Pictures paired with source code
════════════════════
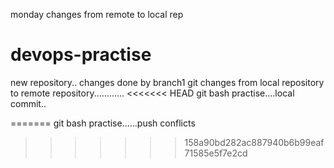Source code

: monday changes from remote to local rep
# devops-practise
new repository..
changes done by branch1
git changes from local repository to remote repository............
<<<<<<< HEAD
git bash practise....local commit..

=======
git bash practise......push conflicts
>>>>>>> 158a90bd282ac887940b6b99eaf71585e5f7e2cd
════════════════════
Problem details
Pick out every line above that holds the word "changes" and copy it.

Response
: monday changes from remote to local rep
changes done by branch1
git changes from local repository to remote repository............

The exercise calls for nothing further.